Hicr Suresi
    ELMALILI HAMDİ YAZIR (ORJİNAL) MEALİ
    Rahmân ve rahîm olan Allah´ın adıyla
    1. Elif, Lam, Ra, bu işte kitabın ve bir Kur´anı mübînin âyetleri.
    2. Bir zemân olur küfredenler arzu çekerler ki müsliman olsa idiler
    3. Bırak onları yesinler içsinler, zevketsinler, emel, kendilerini eğliye dursun, sonra bilecekler
    4. Biz hiç bir memleketi her halde ma´lûm bir yazısı olmaksızın helâk etmedik
    5. Hiç bir ümmet ecelini ne sebkeder ne de geriletebilirler
    6. Bir de ey o kendisine zikr indirilmiş olan, dediler: mutlaka sen mecnunsun!
    7. Getirsena o Melâikeyi sadıklardan isen!
    8. Biz o Melâikeyi ancak hakkile indiririz ve o vakıt onlara göz açtırılmaz
    9. Şüphe yok o zikri biz indirdik biz, her halde biz onu muhafaza da edeceğiz
    10. Celâlim hakkı için senden önce evvelkilerin şîaları içinde de Resuller gönderdik
    11. Ve onlara hiç bir Resul gelmiyordu ki onunla istihza eder olmasınlar
    12. Biz ona mücrimlerin kalblerinde böyle bir sülûk veririz
    13. Ona iyman etmezler, halbuki önlerinde evvelkilerin sünneti geçmiştir
    14. (14-15) Üzerlerine Semadan bir kapı açsak da orada urûc ediyor olsalar, diyeceklerdi ki her halde gözlerimiz döndürüldü, belki biz büyüye tutulmuş bir kavmiz.
    15. (14-15) Üzerlerine Semadan bir kapı açsak da orada urûc ediyor olsalar, diyeceklerdi ki her halde gözlerimiz döndürüldü, belki biz büyüye tutulmuş bir kavmiz.
    16. Şanım hakkı için biz Semâda burclar yaptık ve onu ehli nazar için tezyin eyledik
    17. Hem onu her «şeytanirracîm» den hıfz ettik.

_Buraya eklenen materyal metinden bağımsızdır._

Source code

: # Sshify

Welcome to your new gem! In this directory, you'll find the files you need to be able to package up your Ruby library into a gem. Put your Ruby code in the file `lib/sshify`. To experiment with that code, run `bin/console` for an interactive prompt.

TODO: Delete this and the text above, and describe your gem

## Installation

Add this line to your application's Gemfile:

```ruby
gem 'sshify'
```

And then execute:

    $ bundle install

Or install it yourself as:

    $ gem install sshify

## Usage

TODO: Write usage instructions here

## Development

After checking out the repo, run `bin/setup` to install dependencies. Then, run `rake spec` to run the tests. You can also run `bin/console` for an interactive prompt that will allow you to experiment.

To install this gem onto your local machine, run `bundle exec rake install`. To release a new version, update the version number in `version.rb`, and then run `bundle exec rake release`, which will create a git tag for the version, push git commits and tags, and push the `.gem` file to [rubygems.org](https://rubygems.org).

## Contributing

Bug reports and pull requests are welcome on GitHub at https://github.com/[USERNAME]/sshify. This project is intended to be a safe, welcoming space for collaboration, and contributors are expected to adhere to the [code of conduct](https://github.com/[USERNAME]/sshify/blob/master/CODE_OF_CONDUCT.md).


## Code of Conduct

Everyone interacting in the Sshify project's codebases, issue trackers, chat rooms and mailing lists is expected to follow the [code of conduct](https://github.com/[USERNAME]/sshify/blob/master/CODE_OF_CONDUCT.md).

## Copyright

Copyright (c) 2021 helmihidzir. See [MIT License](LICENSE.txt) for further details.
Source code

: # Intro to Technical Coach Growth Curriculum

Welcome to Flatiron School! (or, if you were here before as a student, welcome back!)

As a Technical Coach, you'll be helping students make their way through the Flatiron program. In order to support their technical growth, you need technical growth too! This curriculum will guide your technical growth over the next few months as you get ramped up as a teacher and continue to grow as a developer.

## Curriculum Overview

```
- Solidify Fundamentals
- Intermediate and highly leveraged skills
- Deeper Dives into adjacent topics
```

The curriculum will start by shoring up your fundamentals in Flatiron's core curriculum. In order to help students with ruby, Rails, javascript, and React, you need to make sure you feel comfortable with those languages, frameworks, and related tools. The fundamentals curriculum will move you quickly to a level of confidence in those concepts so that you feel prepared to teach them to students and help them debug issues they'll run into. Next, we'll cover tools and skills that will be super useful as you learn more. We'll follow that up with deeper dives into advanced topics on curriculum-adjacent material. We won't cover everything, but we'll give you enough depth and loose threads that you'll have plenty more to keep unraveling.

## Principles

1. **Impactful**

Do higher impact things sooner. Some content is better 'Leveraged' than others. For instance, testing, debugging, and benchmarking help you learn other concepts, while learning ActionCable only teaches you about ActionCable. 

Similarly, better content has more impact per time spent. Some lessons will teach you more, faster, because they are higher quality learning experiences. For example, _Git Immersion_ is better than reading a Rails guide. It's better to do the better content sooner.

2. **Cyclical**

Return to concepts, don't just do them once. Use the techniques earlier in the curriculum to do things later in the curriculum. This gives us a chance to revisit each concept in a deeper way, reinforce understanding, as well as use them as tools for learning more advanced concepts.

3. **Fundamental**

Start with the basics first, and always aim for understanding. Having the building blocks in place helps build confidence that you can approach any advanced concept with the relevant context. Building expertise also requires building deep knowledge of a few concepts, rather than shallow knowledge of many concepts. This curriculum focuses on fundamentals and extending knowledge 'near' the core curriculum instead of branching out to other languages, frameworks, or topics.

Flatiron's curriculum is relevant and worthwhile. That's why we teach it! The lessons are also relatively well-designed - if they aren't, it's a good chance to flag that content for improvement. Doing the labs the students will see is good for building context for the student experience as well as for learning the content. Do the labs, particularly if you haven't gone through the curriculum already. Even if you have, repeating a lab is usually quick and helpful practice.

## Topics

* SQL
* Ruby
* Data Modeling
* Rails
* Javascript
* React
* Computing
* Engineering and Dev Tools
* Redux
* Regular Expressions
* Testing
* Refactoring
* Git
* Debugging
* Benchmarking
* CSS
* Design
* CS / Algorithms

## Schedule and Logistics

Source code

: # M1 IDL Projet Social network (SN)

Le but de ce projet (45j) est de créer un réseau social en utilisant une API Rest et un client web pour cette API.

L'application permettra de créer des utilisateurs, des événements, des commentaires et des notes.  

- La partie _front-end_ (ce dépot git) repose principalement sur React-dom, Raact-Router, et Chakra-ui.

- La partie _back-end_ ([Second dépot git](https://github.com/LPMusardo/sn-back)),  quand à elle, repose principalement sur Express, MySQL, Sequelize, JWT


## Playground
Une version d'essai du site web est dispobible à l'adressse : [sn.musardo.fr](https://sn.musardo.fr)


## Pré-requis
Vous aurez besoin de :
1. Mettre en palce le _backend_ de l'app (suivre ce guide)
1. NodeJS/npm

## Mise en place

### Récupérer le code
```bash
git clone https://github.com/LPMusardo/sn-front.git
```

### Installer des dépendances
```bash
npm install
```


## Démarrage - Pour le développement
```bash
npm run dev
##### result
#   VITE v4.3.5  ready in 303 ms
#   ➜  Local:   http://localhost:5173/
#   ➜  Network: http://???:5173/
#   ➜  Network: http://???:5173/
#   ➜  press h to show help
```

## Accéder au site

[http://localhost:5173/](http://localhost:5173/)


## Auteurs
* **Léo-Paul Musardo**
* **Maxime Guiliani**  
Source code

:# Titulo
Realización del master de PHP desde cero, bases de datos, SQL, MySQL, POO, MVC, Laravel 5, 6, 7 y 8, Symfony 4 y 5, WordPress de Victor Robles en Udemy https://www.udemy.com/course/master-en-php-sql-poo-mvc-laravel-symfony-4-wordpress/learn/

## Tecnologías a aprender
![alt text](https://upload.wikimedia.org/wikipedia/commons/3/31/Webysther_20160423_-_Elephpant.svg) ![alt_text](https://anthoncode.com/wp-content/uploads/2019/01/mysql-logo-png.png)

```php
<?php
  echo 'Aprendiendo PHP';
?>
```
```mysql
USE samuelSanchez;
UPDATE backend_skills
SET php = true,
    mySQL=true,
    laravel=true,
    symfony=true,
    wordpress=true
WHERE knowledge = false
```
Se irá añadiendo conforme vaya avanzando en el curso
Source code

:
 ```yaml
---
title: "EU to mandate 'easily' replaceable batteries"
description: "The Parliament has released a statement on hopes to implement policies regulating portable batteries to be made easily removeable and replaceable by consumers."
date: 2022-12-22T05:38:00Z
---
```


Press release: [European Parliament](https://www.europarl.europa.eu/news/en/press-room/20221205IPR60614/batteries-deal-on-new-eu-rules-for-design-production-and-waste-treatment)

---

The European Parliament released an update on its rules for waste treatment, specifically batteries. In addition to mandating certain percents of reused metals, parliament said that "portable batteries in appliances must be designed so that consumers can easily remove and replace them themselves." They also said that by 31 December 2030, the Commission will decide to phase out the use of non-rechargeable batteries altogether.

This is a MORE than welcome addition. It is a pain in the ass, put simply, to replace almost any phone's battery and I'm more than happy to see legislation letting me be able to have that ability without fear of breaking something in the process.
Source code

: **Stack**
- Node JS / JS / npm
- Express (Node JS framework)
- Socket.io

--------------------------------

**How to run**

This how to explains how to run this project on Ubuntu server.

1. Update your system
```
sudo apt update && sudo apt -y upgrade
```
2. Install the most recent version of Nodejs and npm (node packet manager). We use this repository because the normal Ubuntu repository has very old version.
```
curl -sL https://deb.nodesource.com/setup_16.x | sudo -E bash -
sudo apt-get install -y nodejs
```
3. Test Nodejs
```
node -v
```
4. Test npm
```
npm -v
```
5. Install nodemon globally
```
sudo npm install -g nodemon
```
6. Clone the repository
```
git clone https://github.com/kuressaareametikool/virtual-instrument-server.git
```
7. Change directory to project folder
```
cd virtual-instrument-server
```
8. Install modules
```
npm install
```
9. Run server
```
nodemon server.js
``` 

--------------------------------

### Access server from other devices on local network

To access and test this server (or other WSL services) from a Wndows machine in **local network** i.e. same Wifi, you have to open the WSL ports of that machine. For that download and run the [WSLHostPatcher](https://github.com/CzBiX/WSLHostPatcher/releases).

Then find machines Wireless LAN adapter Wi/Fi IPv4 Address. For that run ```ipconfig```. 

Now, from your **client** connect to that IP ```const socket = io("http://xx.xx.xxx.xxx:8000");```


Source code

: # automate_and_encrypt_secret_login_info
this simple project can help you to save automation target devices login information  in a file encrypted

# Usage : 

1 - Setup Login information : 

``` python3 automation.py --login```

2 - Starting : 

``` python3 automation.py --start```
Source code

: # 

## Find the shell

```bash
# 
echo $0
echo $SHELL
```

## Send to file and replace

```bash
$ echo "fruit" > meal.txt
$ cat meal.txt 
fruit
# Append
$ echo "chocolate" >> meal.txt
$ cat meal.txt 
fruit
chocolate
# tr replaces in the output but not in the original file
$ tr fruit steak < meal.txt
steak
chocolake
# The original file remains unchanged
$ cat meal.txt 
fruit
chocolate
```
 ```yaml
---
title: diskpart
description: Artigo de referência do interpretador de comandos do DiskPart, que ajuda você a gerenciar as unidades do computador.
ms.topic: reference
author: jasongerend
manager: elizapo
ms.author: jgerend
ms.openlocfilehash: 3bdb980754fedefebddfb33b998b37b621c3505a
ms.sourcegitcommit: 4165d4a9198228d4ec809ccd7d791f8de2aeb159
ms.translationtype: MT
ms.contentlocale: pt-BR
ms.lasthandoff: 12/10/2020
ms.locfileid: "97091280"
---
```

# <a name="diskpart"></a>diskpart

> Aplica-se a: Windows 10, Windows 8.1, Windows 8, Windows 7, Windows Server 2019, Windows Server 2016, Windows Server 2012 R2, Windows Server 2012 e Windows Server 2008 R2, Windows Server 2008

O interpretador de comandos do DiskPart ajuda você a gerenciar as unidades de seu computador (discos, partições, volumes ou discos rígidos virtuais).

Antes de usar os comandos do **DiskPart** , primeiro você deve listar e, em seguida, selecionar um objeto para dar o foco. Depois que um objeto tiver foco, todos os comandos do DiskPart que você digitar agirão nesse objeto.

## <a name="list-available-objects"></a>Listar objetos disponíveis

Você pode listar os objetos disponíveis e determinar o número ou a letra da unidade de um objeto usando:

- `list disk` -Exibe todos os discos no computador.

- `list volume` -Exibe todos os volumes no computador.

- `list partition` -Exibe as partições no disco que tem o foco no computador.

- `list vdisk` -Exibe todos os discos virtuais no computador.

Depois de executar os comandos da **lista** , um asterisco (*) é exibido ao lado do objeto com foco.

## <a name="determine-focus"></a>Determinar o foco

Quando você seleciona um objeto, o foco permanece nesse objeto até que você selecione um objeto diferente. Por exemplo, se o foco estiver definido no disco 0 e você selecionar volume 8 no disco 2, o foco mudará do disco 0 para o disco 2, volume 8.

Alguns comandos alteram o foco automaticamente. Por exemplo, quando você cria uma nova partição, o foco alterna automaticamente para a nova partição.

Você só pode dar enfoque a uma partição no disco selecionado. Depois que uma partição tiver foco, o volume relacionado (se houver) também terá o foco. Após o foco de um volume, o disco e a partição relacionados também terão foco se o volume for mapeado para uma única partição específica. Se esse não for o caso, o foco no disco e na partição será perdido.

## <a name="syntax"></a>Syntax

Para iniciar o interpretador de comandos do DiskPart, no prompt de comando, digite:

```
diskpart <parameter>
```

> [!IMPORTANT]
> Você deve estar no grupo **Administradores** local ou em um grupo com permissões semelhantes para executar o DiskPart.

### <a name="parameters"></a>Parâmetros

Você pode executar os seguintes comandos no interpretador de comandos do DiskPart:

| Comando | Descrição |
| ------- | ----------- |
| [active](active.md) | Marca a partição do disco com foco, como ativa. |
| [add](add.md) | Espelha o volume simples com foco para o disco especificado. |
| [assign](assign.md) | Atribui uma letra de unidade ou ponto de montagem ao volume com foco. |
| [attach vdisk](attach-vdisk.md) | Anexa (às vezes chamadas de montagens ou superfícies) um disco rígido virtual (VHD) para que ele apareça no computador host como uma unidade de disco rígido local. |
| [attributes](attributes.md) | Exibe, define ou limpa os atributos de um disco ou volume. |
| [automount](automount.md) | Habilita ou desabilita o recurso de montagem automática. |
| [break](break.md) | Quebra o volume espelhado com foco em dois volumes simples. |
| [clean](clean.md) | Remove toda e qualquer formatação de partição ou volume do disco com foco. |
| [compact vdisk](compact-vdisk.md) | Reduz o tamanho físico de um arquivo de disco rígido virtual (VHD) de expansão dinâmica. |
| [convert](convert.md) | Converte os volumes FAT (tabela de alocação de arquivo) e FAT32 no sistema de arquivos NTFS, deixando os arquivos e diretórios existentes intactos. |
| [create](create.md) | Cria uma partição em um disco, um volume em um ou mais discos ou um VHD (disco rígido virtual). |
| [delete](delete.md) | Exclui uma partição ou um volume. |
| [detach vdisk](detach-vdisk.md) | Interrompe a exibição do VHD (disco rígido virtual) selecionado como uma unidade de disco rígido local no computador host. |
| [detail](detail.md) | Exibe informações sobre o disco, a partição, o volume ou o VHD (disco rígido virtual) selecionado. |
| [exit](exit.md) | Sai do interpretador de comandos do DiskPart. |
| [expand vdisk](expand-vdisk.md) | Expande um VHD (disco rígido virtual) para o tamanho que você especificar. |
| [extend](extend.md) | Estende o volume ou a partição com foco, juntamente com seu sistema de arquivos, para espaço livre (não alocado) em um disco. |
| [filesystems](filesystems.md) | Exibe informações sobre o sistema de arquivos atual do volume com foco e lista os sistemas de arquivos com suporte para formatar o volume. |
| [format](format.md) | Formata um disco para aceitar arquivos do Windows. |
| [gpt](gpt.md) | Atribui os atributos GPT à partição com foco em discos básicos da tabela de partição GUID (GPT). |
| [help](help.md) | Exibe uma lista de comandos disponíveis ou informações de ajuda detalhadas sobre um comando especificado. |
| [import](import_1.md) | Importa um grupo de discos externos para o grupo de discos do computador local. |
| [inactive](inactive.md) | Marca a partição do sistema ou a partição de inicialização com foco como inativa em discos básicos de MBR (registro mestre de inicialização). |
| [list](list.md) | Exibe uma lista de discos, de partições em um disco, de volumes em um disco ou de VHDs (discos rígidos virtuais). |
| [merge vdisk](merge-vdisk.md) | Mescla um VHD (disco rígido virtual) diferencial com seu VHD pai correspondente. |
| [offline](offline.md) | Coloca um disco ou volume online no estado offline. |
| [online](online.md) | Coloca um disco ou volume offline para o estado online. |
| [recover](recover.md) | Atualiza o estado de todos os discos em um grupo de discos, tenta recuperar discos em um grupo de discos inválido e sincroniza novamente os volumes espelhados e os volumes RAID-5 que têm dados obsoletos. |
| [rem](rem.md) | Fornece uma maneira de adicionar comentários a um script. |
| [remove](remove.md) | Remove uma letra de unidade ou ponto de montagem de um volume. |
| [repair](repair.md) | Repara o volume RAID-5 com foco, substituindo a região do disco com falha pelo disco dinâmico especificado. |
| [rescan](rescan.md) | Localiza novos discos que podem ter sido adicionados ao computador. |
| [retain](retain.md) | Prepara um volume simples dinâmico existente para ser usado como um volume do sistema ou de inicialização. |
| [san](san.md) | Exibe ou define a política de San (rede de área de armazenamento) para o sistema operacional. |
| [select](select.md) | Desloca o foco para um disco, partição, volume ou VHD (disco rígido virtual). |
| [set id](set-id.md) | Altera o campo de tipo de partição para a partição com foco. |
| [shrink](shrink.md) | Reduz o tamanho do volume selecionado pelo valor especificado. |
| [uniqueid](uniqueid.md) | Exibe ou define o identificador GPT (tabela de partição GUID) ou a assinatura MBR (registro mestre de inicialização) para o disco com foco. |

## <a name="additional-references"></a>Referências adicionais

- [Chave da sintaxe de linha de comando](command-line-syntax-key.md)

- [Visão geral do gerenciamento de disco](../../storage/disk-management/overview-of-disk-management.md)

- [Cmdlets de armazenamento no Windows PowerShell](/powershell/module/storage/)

    18. Ancak kulak hırsızlığı eden olur, onu da parlak bir şihab ta´kıb etmektedir
    19. Arzı meddettik ve ona ağır baskılar bıraktık ve onda mevzun her şeyden bitirdik,
    20. hem sizin için, hem sizin razikı olmadığınız kimseler için onda geçimlikler husule getirdik
    21. Hiç bir şey yoktur ki bizim yanımızda hazineleri olmasın, fakat biz, onu ancak ma´lüm bir mıkdar ile indiririz
    22. Bir de aşılayıcı rüzgârlar gönderdik de Semâdan bir kadrile bir su indirip sizi onunla suvardık, onu hazînelerde tutan siz değilsiniz
    23. Her halde biz, mutlak hem bir hayat veririz hem öldürürüz, hepsine vâris de biziz
    24. Kasem olsun ki içinizden öne geçmek istiyenler de ma´lûmumuz, geri kalmak istiyenler de ma´lûmumuz
    25. Ve hakıkat rabbın o, onları hep haşredecek, hakıkat o, hakîmdir, alîmdir
    26. Filhakika biz insanı bir «salsâl» den, mesnun bir balçıktan yarattık
    27. Cann, onu da bundan evvel «narissemum»dan yaratmıştık
    28. Ve düşün o vaktı ki Rabbın Melâikeye: ben, demişti: salsâlden, mesnun bir balçıktan bir beşer halkedeceğim.
    29. Binaenaleyh onu tesviye ettiğim ve içine ruhumdan nefheylediğim vakıt derhal onun için secdeye kapanın
    30. Onun üzerine Melâike, hepsi toptan secde ettiler
    31. ancak İblîs secde edenlerle beraber olmaktan ibâ eyledi
    32. Ya İblis, dedi: sen neye secde edenlerle beraber olmadın?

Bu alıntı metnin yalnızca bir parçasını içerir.